2) Kenny Burrell – A Night at the Vanguard – 1959: Kenny rarely recorded in a trio situation which makes this a special record. It’s ’59 and he’s on the best form of his life.
Some guitarists choose to lower the energy level when playing trio and instead up for a more gentle and perhaps often chordal approach but Kenny just goes for it, more than happy to put the message across with fluid, soulful, bluesy lines that are somehow intense yet breezy at the same time.
I consider the recording here of ‘Will you still be mine’ as the definitive version.
The energy doesn’t let up, save for an achingly beautiful rendition of ‘I’m a fool to want you’, and it’s paced perfectly for not only Kenny but also Roy Haynes who’s absolutely relishing the trades. I know many drummers who have unashamedly pinched a whole heap of vocabulary from Roy’s amazing performances on this album.
I reckon I can sing all the solos from this important record and they’re etched on my brain. This recording sets the bar for guitar trio for me.
3) John McLaughlin – Live at the Festival Hall – 1989: As I slowly crossed over from rock to fusion to jazz I encountered some amazing records along the way.
This was one that really knocked me out.
Maybe, given that my taste these days has moved much more straight ahead this is an album that I wouldn’t have taken a second look at but it’s unique and utterly incredible, not only because the drummer is actually the dazzling master percussionist Trilok Gurtu, who’s sitting on his haunches on the floor, playing only with his hands.
Kai Eckhardt is playing fretless bass which I reckon fits here better that a double bass would.
John’s playing is (of course) completely off the hook, in a zone that just a mere handful of musicians will ever occupy. His choice to record on nylon acoustic seems to lessen the ferocity though and it’s a warm sounding record that draws you in whilst also simultaneously blowing you away.
He’s got a guitar synthesiser too but he employs it tastefully and uses it to support himself rather than make crazy sounds. The track ‘Florianopolis’ does exactly this and the moment where Trilok and John hit the two notes together at the end of the mind blowing virtuosity of the solo guitar section represents the peak of human achievement! Seriously!
You could argue that some of it is overly ‘tricksy’ but, what the hell? If you’ve got it, flaunt it!
I listened to this album every day for around six months and when the the band appeared at the Royal Festival Hall the following year I made sure I was right at the front.
It was like a religious experience. Totally unforgettable.
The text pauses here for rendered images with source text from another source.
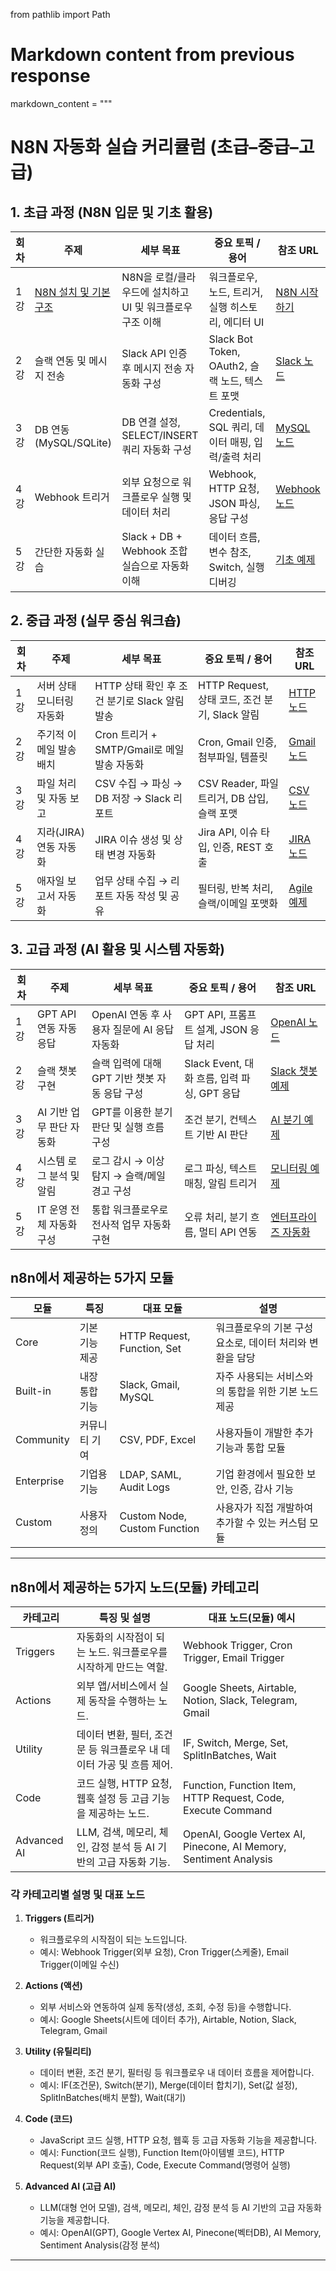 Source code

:from pathlib import Path

# Markdown content from previous response
markdown_content = """
# N8N 자동화 실습 커리큘럼 (초급–중급–고급)

## 1. 초급 과정 (N8N 입문 및 기초 활용)

| 회차 | 주제 | 세부 목표 | 중요 토픽 / 용어 | 참조 URL |
|------|------|-----------|-------------------|----------|
| 1강 | [N8N 설치 및 기본 구조](./01.Begineer/01.N8N설치및기본구조.md) | N8N을 로컬/클라우드에 설치하고 UI 및 워크플로우 구조 이해 | 워크플로우, 노드, 트리거, 실행 히스토리, 에디터 UI | [N8N 시작하기](https://docs.n8n.io/getting-started/) |
| 2강 | 슬랙 연동 및 메시지 전송 | Slack API 인증 후 메시지 전송 자동화 구성 | Slack Bot Token, OAuth2, 슬랙 노드, 텍스트 포맷 | [Slack 노드](https://docs.n8n.io/integrations/builtin/app-nodes/n8n-nodes-base.slack/) |
| 3강 | DB 연동 (MySQL/SQLite) | DB 연결 설정, SELECT/INSERT 쿼리 자동화 구성 | Credentials, SQL 쿼리, 데이터 매핑, 입력/출력 처리 | [MySQL 노드](https://docs.n8n.io/integrations/builtin/app-nodes/n8n-nodes-base.mysql/) |
| 4강 | Webhook 트리거 | 외부 요청으로 워크플로우 실행 및 데이터 처리 | Webhook, HTTP 요청, JSON 파싱, 응답 구성 | [Webhook 노드](https://docs.n8n.io/integrations/builtin/triggers/webhook/) |
| 5강 | 간단한 자동화 실습 | Slack + DB + Webhook 조합 실습으로 자동화 이해 | 데이터 흐름, 변수 참조, Switch, 실행 디버깅 | [기초 예제](https://docs.n8n.io/usage-examples/) |

## 2. 중급 과정 (실무 중심 워크숍)

| 회차 | 주제 | 세부 목표 | 중요 토픽 / 용어 | 참조 URL |
|------|------|-----------|-------------------|----------|
| 1강 | 서버 상태 모니터링 자동화 | HTTP 상태 확인 후 조건 분기로 Slack 알림 발송 | HTTP Request, 상태 코드, 조건 분기, Slack 알림 | [HTTP 노드](https://docs.n8n.io/nodes/n8n-nodes-base.httprequest/) |
| 2강 | 주기적 이메일 발송 배치 | Cron 트리거 + SMTP/Gmail로 메일 발송 자동화 | Cron, Gmail 인증, 첨부파일, 템플릿 | [Gmail 노드](https://docs.n8n.io/integrations/builtin/app-nodes/n8n-nodes-base.gmail/) |
| 3강 | 파일 처리 및 자동 보고 | CSV 수집 → 파싱 → DB 저장 → Slack 리포트 | CSV Reader, 파일 트리거, DB 삽입, 슬랙 포맷 | [CSV 노드](https://docs.n8n.io/integrations/community/nodes/n8n-nodes-community.csvfile/) |
| 4강 | 지라(JIRA) 연동 자동화 | JIRA 이슈 생성 및 상태 변경 자동화 | Jira API, 이슈 타입, 인증, REST 호출 | [JIRA 노드](https://docs.n8n.io/integrations/community/nodes/n8n-nodes-atlassian.jira/) |
| 5강 | 애자일 보고서 자동화 | 업무 상태 수집 → 리포트 자동 작성 및 공유 | 필터링, 반복 처리, 슬랙/이메일 포맷화 | [Agile 예제](https://docs.n8n.io/workflows/examples/agile-reporting/) |

## 3. 고급 과정 (AI 활용 및 시스템 자동화)

| 회차 | 주제 | 세부 목표 | 중요 토픽 / 용어 | 참조 URL |
|------|------|-----------|-------------------|----------|
| 1강 | GPT API 연동 자동응답 | OpenAI 연동 후 사용자 질문에 AI 응답 자동화 | GPT API, 프롬프트 설계, JSON 응답 처리 | [OpenAI 노드](https://docs.n8n.io/integrations/community/nodes/n8n-nodes-openai/) |
| 2강 | 슬랙 챗봇 구현 | 슬랙 입력에 대해 GPT 기반 챗봇 자동 응답 구성 | Slack Event, 대화 흐름, 입력 파싱, GPT 응답 | [Slack 챗봇 예제](https://n8n.io/workflows/1728-slack-gpt-chatbot) |
| 3강 | AI 기반 업무 판단 자동화 | GPT를 이용한 분기 판단 및 실행 흐름 구성 | 조건 분기, 컨텍스트 기반 AI 판단 | [AI 분기 예제](https://community.n8n.io/t/ai-decision-making-with-openai-node/16240) |
| 4강 | 시스템 로그 분석 및 알림 | 로그 감시 → 이상 탐지 → 슬랙/메일 경고 구성 | 로그 파싱, 텍스트 매칭, 알림 트리거 | [모니터링 예제](https://docs.n8n.io/usage-examples/system-monitoring/) |
| 5강 | IT 운영 전체 자동화 구성 | 통합 워크플로우로 전사적 업무 자동화 구현 | 오류 처리, 분기 흐름, 멀티 API 연동 | [엔터프라이즈 자동화](https://docs.n8n.io/usage-examples/enterprise-automation/) |

## n8n에서 제공하는 5가지 모듈

| 모듈 | 특징 | 대표 모듈 | 설명 |
|------|------|-----------|-------------------|
| Core | 기본 기능 제공 | HTTP Request, Function, Set | 워크플로우의 기본 구성 요소로, 데이터 처리와 변환을 담당 |
| Built-in | 내장 통합 기능 | Slack, Gmail, MySQL | 자주 사용되는 서비스와의 통합을 위한 기본 노드 제공 |
| Community | 커뮤니티 기여 | CSV, PDF, Excel | 사용자들이 개발한 추가 기능과 통합 모듈 |
| Enterprise | 기업용 기능 | LDAP, SAML, Audit Logs | 기업 환경에서 필요한 보안, 인증, 감사 기능 |
| Custom | 사용자 정의 | Custom Node, Custom Function | 사용자가 직접 개발하여 추가할 수 있는 커스텀 모듈 |

---

## n8n에서 제공하는 5가지 노드(모듈) 카테고리

| 카테고리      | 특징 및 설명                                                                 | 대표 노드(모듈) 예시                |
|---------------|-----------------------------------------------------------------------------|--------------------------------------|
| Triggers      | 자동화의 시작점이 되는 노드. 워크플로우를 시작하게 만드는 역할.              | Webhook Trigger, Cron Trigger, Email Trigger |
| Actions       | 외부 앱/서비스에서 실제 동작을 수행하는 노드.                               | Google Sheets, Airtable, Notion, Slack, Telegram, Gmail |
| Utility       | 데이터 변환, 필터, 조건문 등 워크플로우 내 데이터 가공 및 흐름 제어.         | IF, Switch, Merge, Set, SplitInBatches, Wait |
| Code          | 코드 실행, HTTP 요청, 웹훅 설정 등 고급 기능을 제공하는 노드.                | Function, Function Item, HTTP Request, Code, Execute Command |
| Advanced AI   | LLM, 검색, 메모리, 체인, 감정 분석 등 AI 기반의 고급 자동화 기능.            | OpenAI, Google Vertex AI, Pinecone, AI Memory, Sentiment Analysis |

### 각 카테고리별 설명 및 대표 노드

1. **Triggers (트리거)**
   - 워크플로우의 시작점이 되는 노드입니다.
   - 예시: Webhook Trigger(외부 요청), Cron Trigger(스케줄), Email Trigger(이메일 수신)

2. **Actions (액션)**
   - 외부 서비스와 연동하여 실제 동작(생성, 조회, 수정 등)을 수행합니다.
   - 예시: Google Sheets(시트에 데이터 추가), Airtable, Notion, Slack, Telegram, Gmail

3. **Utility (유틸리티)**
   - 데이터 변환, 조건 분기, 필터링 등 워크플로우 내 데이터 흐름을 제어합니다.
   - 예시: IF(조건문), Switch(분기), Merge(데이터 합치기), Set(값 설정), SplitInBatches(배치 분할), Wait(대기)

4. **Code (코드)**
   - JavaScript 코드 실행, HTTP 요청, 웹훅 등 고급 자동화 기능을 제공합니다.
   - 예시: Function(코드 실행), Function Item(아이템별 코드), HTTP Request(외부 API 호출), Code, Execute Command(명령어 실행)

5. **Advanced AI (고급 AI)**
   - LLM(대형 언어 모델), 검색, 메모리, 체인, 감정 분석 등 AI 기반의 고급 자동화 기능을 제공합니다.
   - 예시: OpenAI(GPT), Google Vertex AI, Pinecone(벡터DB), AI Memory, Sentiment Analysis(감정 분석)

---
4) Bireli Lagrene & Sylvia’s Luc – Duet – 1999: This is simply two of the World’s greatest guitarists, sat together playing a real mix of tunes on acoustic guitars. From Cyndi Lauper’s ‘Time after Time’ to the Beatles’ ‘Blackbird’, taking in jazz, French, Italian and Irish tunes, plus a bit of Stevie Wonder, Michel Petrucciani and even Wes in between, this is a real mix of tunes that you perhaps might not think would sit together on an album, but they absolutely do.
Perhaps the only one that sounds like an add-on is Petrucciani’s ‘Looking Up’ on which Luc switches to electric bass.
The recording is fairly dry, giving a real sense of intimacy and there’s nowhere to hide, not that these guys need to!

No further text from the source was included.